10.19195/0860-116X.38.2

Abstract

The East Asian Westerns of the twenty-first century have been studied extensively by scholars of East Asian cinema, yet have been largely missing from the conversations animating the Western genre studies, despite the field’s recent transnational turn. This absence might be linked to their unique formal feature: their de-coupling of the genre’s most recognizable tropes and props from their presumed location in the American West. By indigenizing the Western, films such as Miike Takashi’s Sukiyaki Western Django (2007) or Kim Jee-woon’s The Good, the Bad, the Weird (2008) have served to consolidate national cinemas in East Asia and refashioned our understanding of globalization by highlighting regional, intra-Asian trajectories of influence. Despite their hasty dismissal by some Western film critics, they may still reinvigorate the theoretical conversations at the heart of Western studies as well as pose productive questions about their influence on the practice and reception of the U.S. iterations of the genre.
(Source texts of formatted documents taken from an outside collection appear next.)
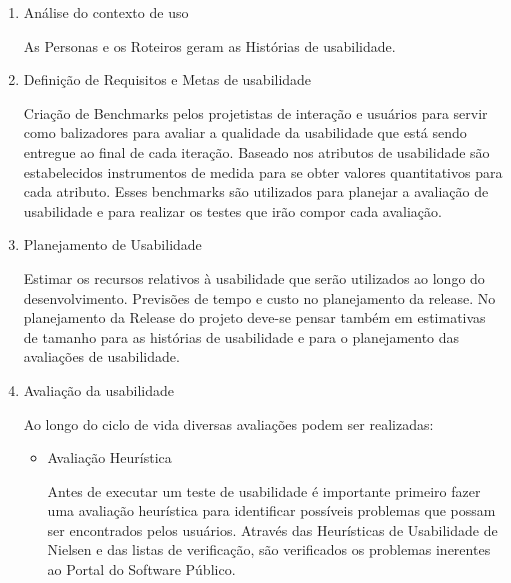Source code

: \begin{enumerate}
\begin{itemize}
	\end{itemize}
			
		
\item Análise do contexto de uso

		As Personas e os Roteiros geram as Histórias de usabilidade.

\item Definição de Requisitos e Metas de usabilidade

	Criação de Benchmarks pelos projetistas de interação e usuários para servir como balizadores para avaliar a qualidade da usabilidade que está sendo entregue ao final de cada iteração.
	Baseado nos atributos de usabilidade são estabelecidos instrumentos de medida para se obter valores quantitativos 	para cada atributo.
	Esses benchmarks são utilizados para planejar a avaliação de usabilidade e para realizar os testes que irão compor cada avaliação. %
	
		
\item Planejamento de Usabilidade

	Estimar os recursos relativos à usabilidade que serão utilizados ao longo do desenvolvimento. Previsões de tempo e custo no planejamento da release.
	 No planejamento da Release do projeto deve-se pensar também em estimativas de tamanho para as histórias de usabilidade e para o planejamento das avaliações de usabilidade.


\item Avaliação da usabilidade

	Ao longo do ciclo de vida diversas avaliações podem ser realizadas:
	
		
	\begin{itemize}
		\item Avaliação Heurística
		
		Antes de executar um teste de usabilidade é importante primeiro fazer uma avaliação heurística para identificar possíveis problemas que possam ser encontrados pelos usuários. Através das Heurísticas de Usabilidade de Nielsen e das listas de verificação, são verificados os problemas inerentes ao Portal do Software Público.
		
	

\end{itemize}
\end{enumerate}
In their deft citations drawing on the global Western vernacular, East Asian Westerns expose the centrality of the American West as the unsurpassable limit of the Western genre studies, while simultaneously revealing the appreciatively transnational tenor of the contemporary practice of the genre in the United States.

Document Type

Article

Publication Date

2017

Publisher Statement

Copyright © 2017 Czasopisma Naukowe w Sieci (CNS). This article first appeared in Studia Filmoznawcze 38 (2017): 17-30.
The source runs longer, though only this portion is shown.